He made the trumpet soar into sublime spheres, and when he sang, he turned jaunty lines such as "Let's defrost in a romantic mist / Let's get crossed off everybody's list" into something beautiful and aching, too.

"Born to Be Blue":  Ethan Hawke as Chet Baker.
"Born to Be Blue": Ethan Hawke as Chet Baker.Read moreIFC Films

He made the trumpet soar into sublime spheres, and when he sang, he turned jaunty lines such as "Let's defrost in a romantic mist / Let's get crossed off everybody's list" into something beautiful and aching, too.

He was also, per one of the characters in the impressive, impressionistic biopic Born to Be Blue, "the world's biggest junkie."

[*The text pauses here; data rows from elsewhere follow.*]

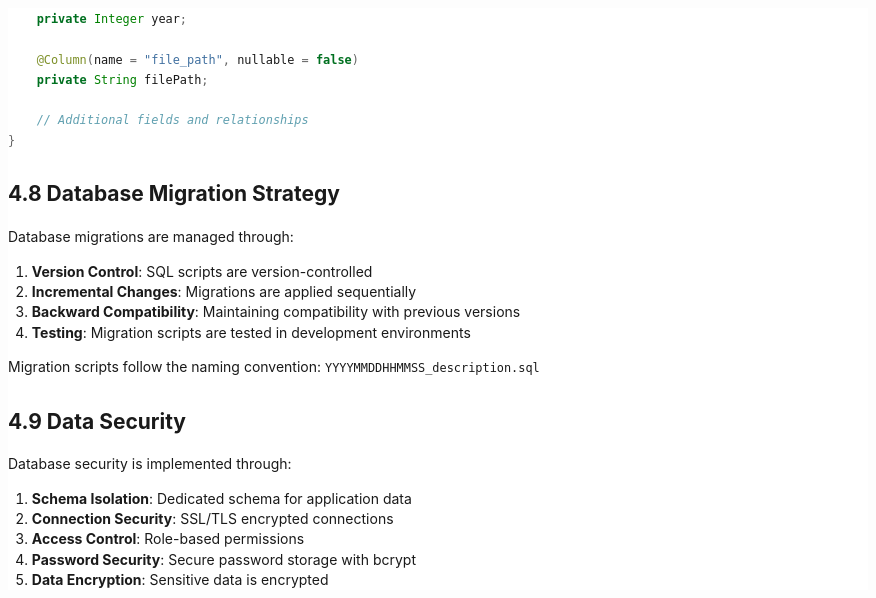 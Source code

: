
```java
    private Integer year;
    
    @Column(name = "file_path", nullable = false)
    private String filePath;
    
    // Additional fields and relationships
}
```

## 4.8 Database Migration Strategy

Database migrations are managed through:

1. **Version Control**: SQL scripts are version-controlled
2. **Incremental Changes**: Migrations are applied sequentially
3. **Backward Compatibility**: Maintaining compatibility with previous versions
4. **Testing**: Migration scripts are tested in development environments

Migration scripts follow the naming convention: `YYYYMMDDHHMMSS_description.sql`

## 4.9 Data Security

Database security is implemented through:

1. **Schema Isolation**: Dedicated schema for application data
2. **Connection Security**: SSL/TLS encrypted connections
3. **Access Control**: Role-based permissions
4. **Password Security**: Secure password storage with bcrypt
5. **Data Encryption**: Sensitive data is encrypted
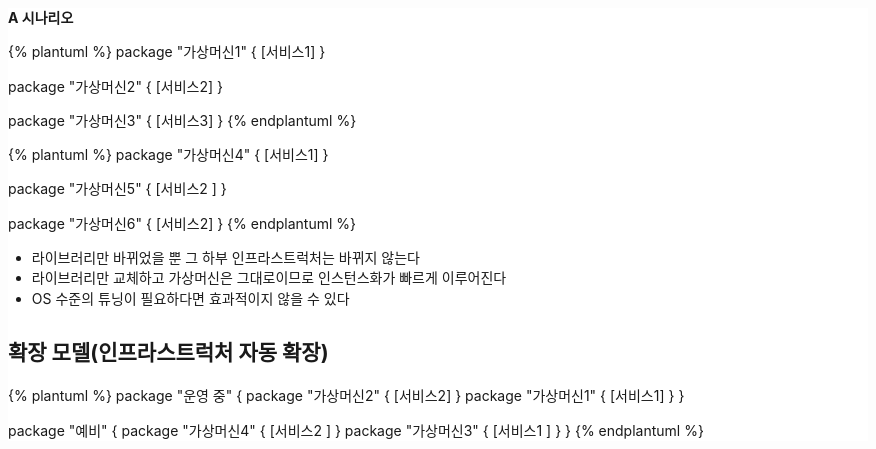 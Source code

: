 **A 시나리오**

{% plantuml %}
package "가상머신1" {
  [서비스1]
}

package "가상머신2" {
  [서비스2]
}

package "가상머신3" {
  [서비스3]
}
{% endplantuml %}

{% plantuml %}
package "가상머신4" {
  [서비스1]
}

package "가상머신5" {
  [서비스2 ]
}

package "가상머신6" {
  [서비스2]
}
{% endplantuml %}

* 라이브러리만 바뀌었을 뿐 그 하부 인프라스트럭처는 바뀌지 않는다
* 라이브러리만 교체하고 가상머신은 그대로이므로 인스턴스화가 빠르게 이루어진다
* OS 수준의 튜닝이 필요하다면 효과적이지 않을 수 있다

## 확장 모델(인프라스트럭처 자동 확장)

{% plantuml %}
package "운영 중" {
  package "가상머신2" {
    [서비스2]
  }
  package "가상머신1" {
    [서비스1]
  }
}

package "예비" {
  package "가상머신4" {
    [서비스2 ]
  }
  package "가상머신3" {
    [서비스1 ]
  }
}
{% endplantuml %}
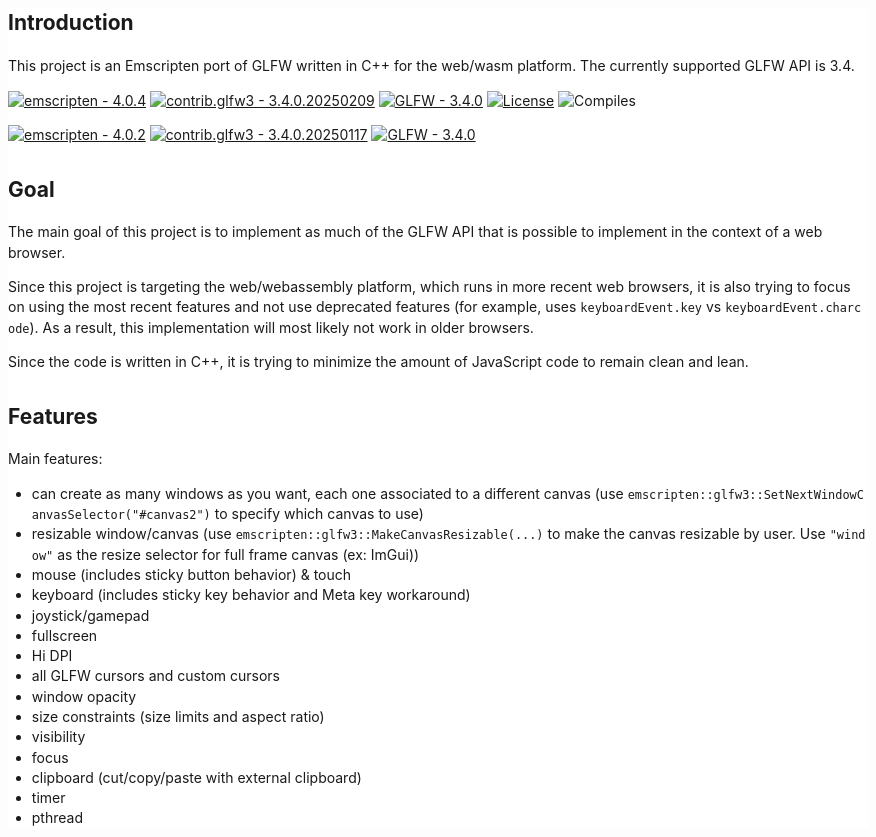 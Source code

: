 Introduction
------------

This project is an Emscripten port of GLFW written in C++ for the web/wasm platform. The currently supported
GLFW API is 3.4.

[![emscripten - 4.0.4](https://img.shields.io/badge/emscripten-4.0.4-blue)](https://emscripten.org)
[![contrib.glfw3 - 3.4.0.20250209](https://img.shields.io/badge/contrib.glfw3-3.4.0.20250209-blue)](https://github.com/pongasoft/emscripten-glfw/releases/latest)
[![GLFW - 3.4.0](https://img.shields.io/badge/GLFW-3.4.0-blue)](https://www.glfw.org/)
[![License](https://img.shields.io/badge/License-Apache%20License%202.0-blue.svg)](https://www.apache.org/licenses/LICENSE-2.0)
![Compiles](https://github.com/pongasoft/emscripten-glfw/actions/workflows/main.yml/badge.svg)

[![emscripten - 4.0.2](https://img.shields.io/badge/emscripten-4.0.2-blue)](https://emscripten.org)
[![contrib.glfw3 - 3.4.0.20250117](https://img.shields.io/badge/contrib.glfw3-3.4.0.20250117-blue)](https://github.com/pongasoft/emscripten-glfw/releases/latest)
[![GLFW - 3.4.0](https://img.shields.io/badge/GLFW-3.4.0-blue)](https://www.glfw.org/)

Goal
----

The main goal of this project is to implement as much of the GLFW API that is possible to implement
in the context of a web browser.

Since this project is targeting the web/webassembly platform, which runs in more recent web browsers, it is also trying
to focus on using the most recent features and not use deprecated features (for example, uses `keyboardEvent.key` 
vs `keyboardEvent.charcode`). As a result, this implementation will most likely not work in older browsers.

Since the code is written in C++, it is trying to minimize the amount of JavaScript code to remain clean and lean.

Features
--------

Main features:
* can create as many windows as you want, each one associated to a different canvas (use 
  `emscripten::glfw3::SetNextWindowCanvasSelector("#canvas2")` to specify which canvas to use)
* resizable window/canvas (use `emscripten::glfw3::MakeCanvasResizable(...)` to make the canvas resizable by user.
  Use `"window"` as the resize selector for full frame canvas (ex: ImGui))
* mouse (includes sticky button behavior) & touch
* keyboard (includes sticky key behavior and Meta key workaround)
* joystick/gamepad
* fullscreen
* Hi DPI 
* all GLFW cursors and custom cursors
* window opacity
* size constraints (size limits and aspect ratio)
* visibility
* focus
* clipboard (cut/copy/paste with external clipboard)
* timer
* pthread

So how did Chet Baker pull that off?

Part of the charm of writer/director Robert Budreau's half-tribute, half-speculative dive into the musician's life is that Born to Be Blue doesn't pretend to have all the answers. What it does have - in addition to an immersive performance from Ethan Hawke as the cool-cat jazz man - is an emotional understanding of who Baker was, or may have been.

Taking a detail from the Baker biography - that while he was doing time in an Italian jail, he was offered the chance to star in a movie about his life - Budreau goes on to imagine that that film actually got made. (It didn't.)

So, in Born to Be Blue, there are scenes of Hawke's Baker reenacting pivotal Baker moments, such as falling for a girl in a Harlem nightclub and then falling into an ecstatic haze the first time he shoots up. Then, the director yells "Cut!", and Baker is seen actually putting the moves on the actress who plays the elegant Harlem lady.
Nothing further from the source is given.